Report says Steve Jobs is behind rise in crime rate

igollumResearchers at The Urban Institute, a Washington think tank, say that iPods are the reason U.S. violent crime rose in 2005 and 2006.

A key point in the Urban Institute’s argument is that robberies _ the taking of something by force or the threat of it _ had seen dramatic reductions since the 1990s, but jumped in 2005 and 2006. FBI statistics show the robbery rate went from 137 per 100,000 people in 2004 to 141 per 100,000 in 2005 and 149 in 2006. That helped boost the overall rate of violent crime in those years, even as rape rates fell and aggravated assault was generally flat.

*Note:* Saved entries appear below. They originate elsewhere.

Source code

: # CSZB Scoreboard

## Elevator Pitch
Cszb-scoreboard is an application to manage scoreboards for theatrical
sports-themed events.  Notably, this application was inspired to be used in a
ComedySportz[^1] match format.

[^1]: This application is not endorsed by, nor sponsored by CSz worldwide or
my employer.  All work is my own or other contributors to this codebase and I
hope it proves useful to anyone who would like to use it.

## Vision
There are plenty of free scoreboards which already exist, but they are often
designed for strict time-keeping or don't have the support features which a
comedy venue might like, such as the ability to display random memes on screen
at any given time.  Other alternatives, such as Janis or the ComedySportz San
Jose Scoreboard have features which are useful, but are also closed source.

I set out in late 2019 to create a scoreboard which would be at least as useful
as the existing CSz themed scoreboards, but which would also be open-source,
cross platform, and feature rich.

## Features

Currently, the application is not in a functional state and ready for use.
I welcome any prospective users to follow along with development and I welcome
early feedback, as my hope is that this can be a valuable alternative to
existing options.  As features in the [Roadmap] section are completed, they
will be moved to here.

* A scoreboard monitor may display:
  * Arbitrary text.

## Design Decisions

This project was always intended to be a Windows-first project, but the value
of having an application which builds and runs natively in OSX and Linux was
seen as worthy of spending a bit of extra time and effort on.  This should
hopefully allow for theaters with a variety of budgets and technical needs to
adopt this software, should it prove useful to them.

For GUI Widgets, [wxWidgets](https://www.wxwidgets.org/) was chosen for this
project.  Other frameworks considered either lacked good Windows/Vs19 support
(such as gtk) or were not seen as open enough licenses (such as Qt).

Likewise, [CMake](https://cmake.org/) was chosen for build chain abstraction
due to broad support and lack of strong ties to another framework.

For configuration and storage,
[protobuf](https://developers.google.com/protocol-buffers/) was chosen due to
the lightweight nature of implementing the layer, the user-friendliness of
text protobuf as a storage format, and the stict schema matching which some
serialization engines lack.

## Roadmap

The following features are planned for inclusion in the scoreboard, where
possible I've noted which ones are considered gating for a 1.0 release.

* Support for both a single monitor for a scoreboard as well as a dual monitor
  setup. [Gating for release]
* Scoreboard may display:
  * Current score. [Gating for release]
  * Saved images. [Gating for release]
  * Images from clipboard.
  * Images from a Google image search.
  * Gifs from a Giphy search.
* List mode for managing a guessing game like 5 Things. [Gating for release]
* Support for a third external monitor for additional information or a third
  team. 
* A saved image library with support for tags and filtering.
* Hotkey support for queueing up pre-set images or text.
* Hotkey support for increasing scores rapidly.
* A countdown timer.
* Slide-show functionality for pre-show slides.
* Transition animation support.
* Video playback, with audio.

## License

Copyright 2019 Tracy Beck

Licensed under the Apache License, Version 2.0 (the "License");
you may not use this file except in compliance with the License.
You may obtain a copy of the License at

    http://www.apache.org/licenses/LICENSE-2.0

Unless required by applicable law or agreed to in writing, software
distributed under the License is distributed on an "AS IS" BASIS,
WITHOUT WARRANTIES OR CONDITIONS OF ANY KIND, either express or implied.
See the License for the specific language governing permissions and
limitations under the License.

During those years, iPods were going mainstream. In late 2004, Apple had sold about 5 million iPods. By the end of 2005 that had ballooned to 42 million, and in 2006 the number neared 90 million I’m so glad the reporter explained what a robbery is. I was starting to get confused.

The alleged ipso facto is that the iPod and other expensive electronic gewgaws are highly desired, easy to steal and easy to re-sell. The Institute — certainly not fishing for some free PR — has dubbed this phenomenon “The iCrime Wave.”

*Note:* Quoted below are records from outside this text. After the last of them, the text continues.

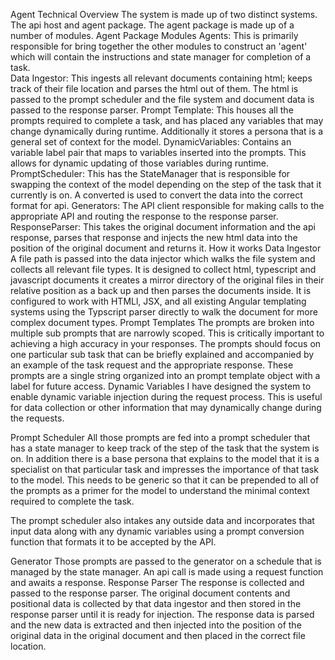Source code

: Agent Technical Overview
The system is made up of two distinct systems. The api host and agent package. The agent package is made up of a number of modules.
Agent Package
Modules
Agents:
This is primarily responsible for bring together the other modules to construct an 'agent' which will contain the instructions and state manager for completion of a task.  
Data Ingestor:
This ingests all relevant documents containing html; keeps track of their file location and parses the html out of them. The html is passed to the prompt scheduler and the file system and document data is passed to the response parser.
Prompt Template:
This houses all the prompts required to complete a task, and has placed any variables that may change dynamically during runtime. Additionally it stores a persona that is a general set of context for the model.
DynamicVariables:
Contains an variable label pair that maps to variables inserted into the prompts. This allows for dynamic updating of those variables during runtime. 
PromptScheduler:
This has the StateManager that is responsible for swapping the context of the model depending on the step of the task that it currently is on. A converted is used to convert the data into the correct format for api.
Generators:
The API client responsible for making calls to the appropriate API and routing the response to the response parser. 
ResponseParser:
This takes the original document information and the api response, parses that response and injects the new html data into the position of the original document and returns it. 
How it works
Data Ingestor
A file path is passed into the data injector which walks the file system and collects all relevant file types. It is designed to collect html, typescript and javascript documents it creates a mirror directory of the original files in their relative position as a back up and then parses the documents inside. It is configured to work with HTMLl, JSX, and all existing Angular templating systems using the Typscript parser directly to walk the document for more complex document types.
Prompt Templates
The prompts are broken into multiple sub prompts that are narrowly scoped. This is critically important to achieving a high accuracy in your responses. The prompts should focus on one particular sub task that can be briefly explained and accompanied by an example of the task request and the appropriate response. 
These prompts are a single string organized into an prompt template object with a label for future access.
Dynamic Variables
I have designed the system to enable dynamic variable injection during the request process. This is useful for data collection or other information that may dynamically change during the requests.






Prompt Scheduler
All those prompts are fed into a prompt scheduler that has a state manager to keep track of the step of the task that the system is on. In addition there is a base persona that explains to the model that it is a specialist on that particular task and impresses the importance of that task to the model. This needs to be generic so that it can be prepended to all of the prompts as a primer for the model to understand the minimal context required to complete the task. 

The prompt scheduler also intakes any outside data and incorporates that input data along with any dynamic variables using a prompt conversion function that formats it to be accepted by the API.




Generator
Those prompts are passed to the generator on a schedule that is managed by the state manager. An api call is made using a request function and awaits a response. 
Response Parser
The response is collected and passed to the response parser. 
The original document contents and positional data is collected by that data ingestor and then stored in the response parser until it is ready for injection.
The response data is parsed and the new data is extracted and then injected into the position of the original data in the original document and then placed in the correct file location.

Thankfully the reporter pokes a few holes in this theory:

  1. While iPod thefts on subways and other crowded urban settings provide the best anecdotal evidence, the 2005-06 crime increases were highest in small and midsized cities _ places with less-dense pedestrian traffic, let alone teeming subways.
  2. Some stolen iPods might fall into the category of larceny _ a theft without force, such as when something is filched from a backpack _ and larcenies dropped in ’05 and ’06.

Marketing tip to the Urban Institute — naming anything the iSomething is beyond over.